◆ Exercise: A faithful copy of the listing below is needed, with its pictures left out.

**********

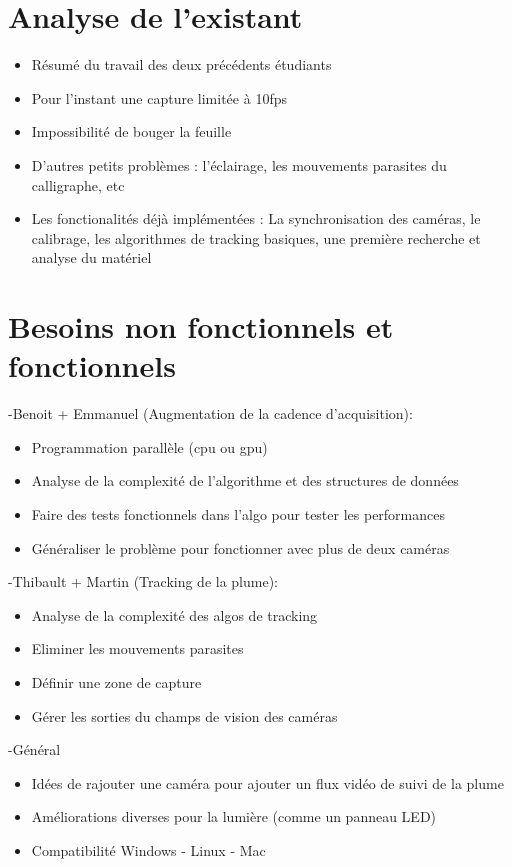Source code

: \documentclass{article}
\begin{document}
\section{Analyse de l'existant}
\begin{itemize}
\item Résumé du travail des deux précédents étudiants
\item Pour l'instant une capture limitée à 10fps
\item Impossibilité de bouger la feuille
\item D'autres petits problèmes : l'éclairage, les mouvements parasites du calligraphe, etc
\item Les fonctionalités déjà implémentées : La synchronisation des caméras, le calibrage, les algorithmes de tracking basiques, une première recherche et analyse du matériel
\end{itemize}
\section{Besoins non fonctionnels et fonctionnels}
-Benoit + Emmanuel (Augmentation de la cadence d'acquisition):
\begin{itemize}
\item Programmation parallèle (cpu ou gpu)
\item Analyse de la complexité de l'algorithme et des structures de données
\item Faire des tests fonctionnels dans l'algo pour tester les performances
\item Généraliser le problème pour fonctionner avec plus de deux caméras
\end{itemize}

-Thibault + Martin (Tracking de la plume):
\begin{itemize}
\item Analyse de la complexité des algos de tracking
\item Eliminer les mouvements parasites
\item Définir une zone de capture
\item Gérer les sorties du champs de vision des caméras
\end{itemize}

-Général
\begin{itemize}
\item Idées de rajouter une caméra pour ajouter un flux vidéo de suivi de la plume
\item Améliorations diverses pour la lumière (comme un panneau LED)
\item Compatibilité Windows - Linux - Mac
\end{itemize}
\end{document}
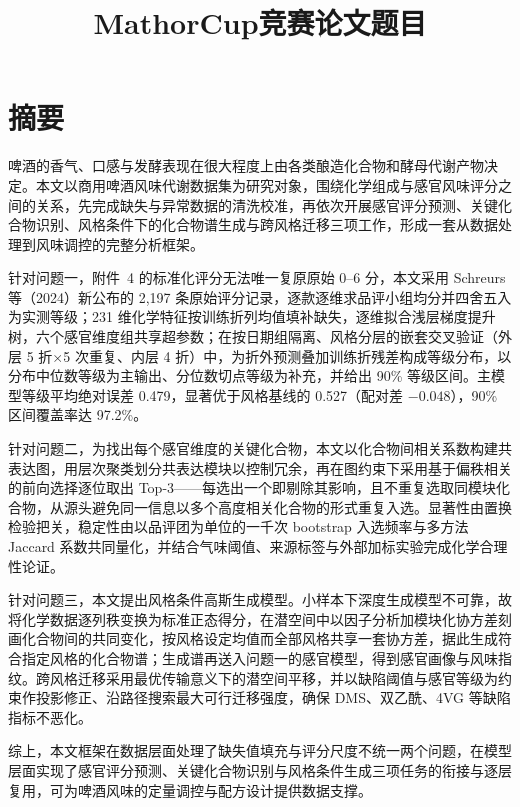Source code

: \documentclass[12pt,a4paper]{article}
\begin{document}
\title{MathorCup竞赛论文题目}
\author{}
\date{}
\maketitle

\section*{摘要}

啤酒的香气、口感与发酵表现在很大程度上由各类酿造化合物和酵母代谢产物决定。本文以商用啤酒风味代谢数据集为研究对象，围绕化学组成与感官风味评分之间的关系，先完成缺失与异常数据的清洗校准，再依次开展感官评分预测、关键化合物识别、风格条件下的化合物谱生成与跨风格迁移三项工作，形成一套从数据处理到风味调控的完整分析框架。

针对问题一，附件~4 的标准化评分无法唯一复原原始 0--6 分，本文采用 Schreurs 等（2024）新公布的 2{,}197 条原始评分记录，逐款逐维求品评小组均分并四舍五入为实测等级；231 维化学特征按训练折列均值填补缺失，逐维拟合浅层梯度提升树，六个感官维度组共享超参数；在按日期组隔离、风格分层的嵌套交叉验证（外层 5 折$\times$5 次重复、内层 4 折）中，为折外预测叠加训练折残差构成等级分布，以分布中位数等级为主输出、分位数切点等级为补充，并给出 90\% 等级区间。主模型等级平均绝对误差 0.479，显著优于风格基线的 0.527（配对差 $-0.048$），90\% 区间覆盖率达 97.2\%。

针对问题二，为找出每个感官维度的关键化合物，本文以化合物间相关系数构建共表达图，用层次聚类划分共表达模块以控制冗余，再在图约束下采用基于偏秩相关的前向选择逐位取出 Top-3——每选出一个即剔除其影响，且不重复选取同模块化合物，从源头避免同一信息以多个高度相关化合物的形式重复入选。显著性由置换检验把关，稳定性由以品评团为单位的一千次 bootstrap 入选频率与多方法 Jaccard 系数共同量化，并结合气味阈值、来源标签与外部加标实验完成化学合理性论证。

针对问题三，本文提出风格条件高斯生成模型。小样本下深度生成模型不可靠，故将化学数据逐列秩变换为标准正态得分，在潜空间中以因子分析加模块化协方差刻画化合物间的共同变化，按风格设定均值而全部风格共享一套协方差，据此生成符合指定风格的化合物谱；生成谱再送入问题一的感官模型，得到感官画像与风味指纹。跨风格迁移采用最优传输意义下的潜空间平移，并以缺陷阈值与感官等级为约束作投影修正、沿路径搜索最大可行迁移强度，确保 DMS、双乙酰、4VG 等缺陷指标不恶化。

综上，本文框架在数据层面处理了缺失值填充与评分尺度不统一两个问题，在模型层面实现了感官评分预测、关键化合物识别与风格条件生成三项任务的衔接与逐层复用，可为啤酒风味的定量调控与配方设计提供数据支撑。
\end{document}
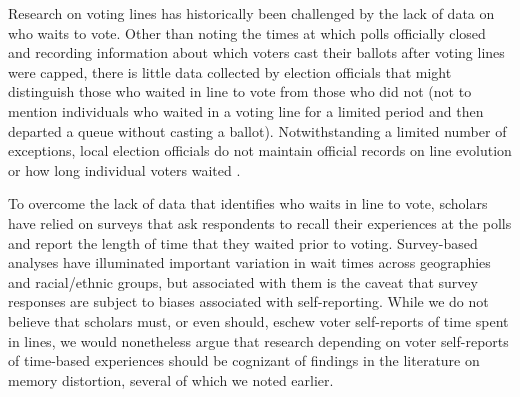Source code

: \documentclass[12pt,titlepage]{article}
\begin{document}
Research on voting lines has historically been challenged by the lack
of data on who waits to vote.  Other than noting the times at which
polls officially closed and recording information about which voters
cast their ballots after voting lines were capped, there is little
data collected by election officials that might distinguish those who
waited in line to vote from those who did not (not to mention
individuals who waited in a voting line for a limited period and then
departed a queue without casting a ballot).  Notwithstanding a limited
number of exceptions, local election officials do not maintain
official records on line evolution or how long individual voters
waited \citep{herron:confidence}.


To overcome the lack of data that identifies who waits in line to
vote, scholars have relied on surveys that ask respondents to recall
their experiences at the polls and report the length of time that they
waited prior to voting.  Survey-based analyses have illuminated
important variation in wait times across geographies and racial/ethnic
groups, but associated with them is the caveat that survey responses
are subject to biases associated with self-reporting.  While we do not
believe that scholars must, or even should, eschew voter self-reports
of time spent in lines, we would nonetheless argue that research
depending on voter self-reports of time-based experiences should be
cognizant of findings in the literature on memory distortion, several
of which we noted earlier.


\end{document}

**********

◆ Result of the exercise:
Source code

: \documentclass{article}
\begin{document}
\section{Analyse de l'existant}
\begin{itemize}
\item Résumé du travail des deux précédents étudiants
\item Pour l'instant une capture limitée à 10fps
\item Impossibilité de bouger la feuille
\item D'autres petits problèmes : l'éclairage, les mouvements parasites du calligraphe, etc
\item Les fonctionalités déjà implémentées : La synchronisation des caméras, le calibrage, les algorithmes de tracking basiques, une première recherche et analyse du matériel
\end{itemize}
\section{Besoins non fonctionnels et fonctionnels}
-Benoit + Emmanuel (Augmentation de la cadence d'acquisition):
\begin{itemize}
\item Programmation parallèle (cpu ou gpu)
\item Analyse de la complexité de l'algorithme et des structures de données
\item Faire des tests fonctionnels dans l'algo pour tester les performances
\item Généraliser le problème pour fonctionner avec plus de deux caméras
\end{itemize}

-Thibault + Martin (Tracking de la plume):
\begin{itemize}
\item Analyse de la complexité des algos de tracking
\item Eliminer les mouvements parasites
\item Définir une zone de capture
\item Gérer les sorties du champs de vision des caméras
\end{itemize}

-Général
\begin{itemize}
\item Idées de rajouter une caméra pour ajouter un flux vidéo de suivi de la plume
\item Améliorations diverses pour la lumière (comme un panneau LED)
\item Compatibilité Windows - Linux - Mac
\end{itemize}
\end{document}
Source code

: \documentclass[12pt,a4paper]{article}
\begin{document}
\title{MathorCup竞赛论文题目}
\author{}
\date{}
\maketitle

\section*{摘要}

啤酒的香气、口感与发酵表现在很大程度上由各类酿造化合物和酵母代谢产物决定。本文以商用啤酒风味代谢数据集为研究对象，围绕化学组成与感官风味评分之间的关系，先完成缺失与异常数据的清洗校准，再依次开展感官评分预测、关键化合物识别、风格条件下的化合物谱生成与跨风格迁移三项工作，形成一套从数据处理到风味调控的完整分析框架。

针对问题一，附件~4 的标准化评分无法唯一复原原始 0--6 分，本文采用 Schreurs 等（2024）新公布的 2{,}197 条原始评分记录，逐款逐维求品评小组均分并四舍五入为实测等级；231 维化学特征按训练折列均值填补缺失，逐维拟合浅层梯度提升树，六个感官维度组共享超参数；在按日期组隔离、风格分层的嵌套交叉验证（外层 5 折$\times$5 次重复、内层 4 折）中，为折外预测叠加训练折残差构成等级分布，以分布中位数等级为主输出、分位数切点等级为补充，并给出 90\% 等级区间。主模型等级平均绝对误差 0.479，显著优于风格基线的 0.527（配对差 $-0.048$），90\% 区间覆盖率达 97.2\%。

针对问题二，为找出每个感官维度的关键化合物，本文以化合物间相关系数构建共表达图，用层次聚类划分共表达模块以控制冗余，再在图约束下采用基于偏秩相关的前向选择逐位取出 Top-3——每选出一个即剔除其影响，且不重复选取同模块化合物，从源头避免同一信息以多个高度相关化合物的形式重复入选。显著性由置换检验把关，稳定性由以品评团为单位的一千次 bootstrap 入选频率与多方法 Jaccard 系数共同量化，并结合气味阈值、来源标签与外部加标实验完成化学合理性论证。

针对问题三，本文提出风格条件高斯生成模型。小样本下深度生成模型不可靠，故将化学数据逐列秩变换为标准正态得分，在潜空间中以因子分析加模块化协方差刻画化合物间的共同变化，按风格设定均值而全部风格共享一套协方差，据此生成符合指定风格的化合物谱；生成谱再送入问题一的感官模型，得到感官画像与风味指纹。跨风格迁移采用最优传输意义下的潜空间平移，并以缺陷阈值与感官等级为约束作投影修正、沿路径搜索最大可行迁移强度，确保 DMS、双乙酰、4VG 等缺陷指标不恶化。

综上，本文框架在数据层面处理了缺失值填充与评分尺度不统一两个问题，在模型层面实现了感官评分预测、关键化合物识别与风格条件生成三项任务的衔接与逐层复用，可为啤酒风味的定量调控与配方设计提供数据支撑。
\end{document}
Source code

: \documentclass[12pt,titlepage]{article}
\begin{document}
Research on voting lines has historically been challenged by the lack
of data on who waits to vote.  Other than noting the times at which
polls officially closed and recording information about which voters
cast their ballots after voting lines were capped, there is little
data collected by election officials that might distinguish those who
waited in line to vote from those who did not (not to mention
individuals who waited in a voting line for a limited period and then
departed a queue without casting a ballot).  Notwithstanding a limited
number of exceptions, local election officials do not maintain
official records on line evolution or how long individual voters
waited \citep{herron:confidence}.


To overcome the lack of data that identifies who waits in line to
vote, scholars have relied on surveys that ask respondents to recall
their experiences at the polls and report the length of time that they
waited prior to voting.  Survey-based analyses have illuminated
important variation in wait times across geographies and racial/ethnic
groups, but associated with them is the caveat that survey responses
are subject to biases associated with self-reporting.  While we do not
believe that scholars must, or even should, eschew voter self-reports
of time spent in lines, we would nonetheless argue that research
depending on voter self-reports of time-based experiences should be
cognizant of findings in the literature on memory distortion, several
of which we noted earlier.


\end{document}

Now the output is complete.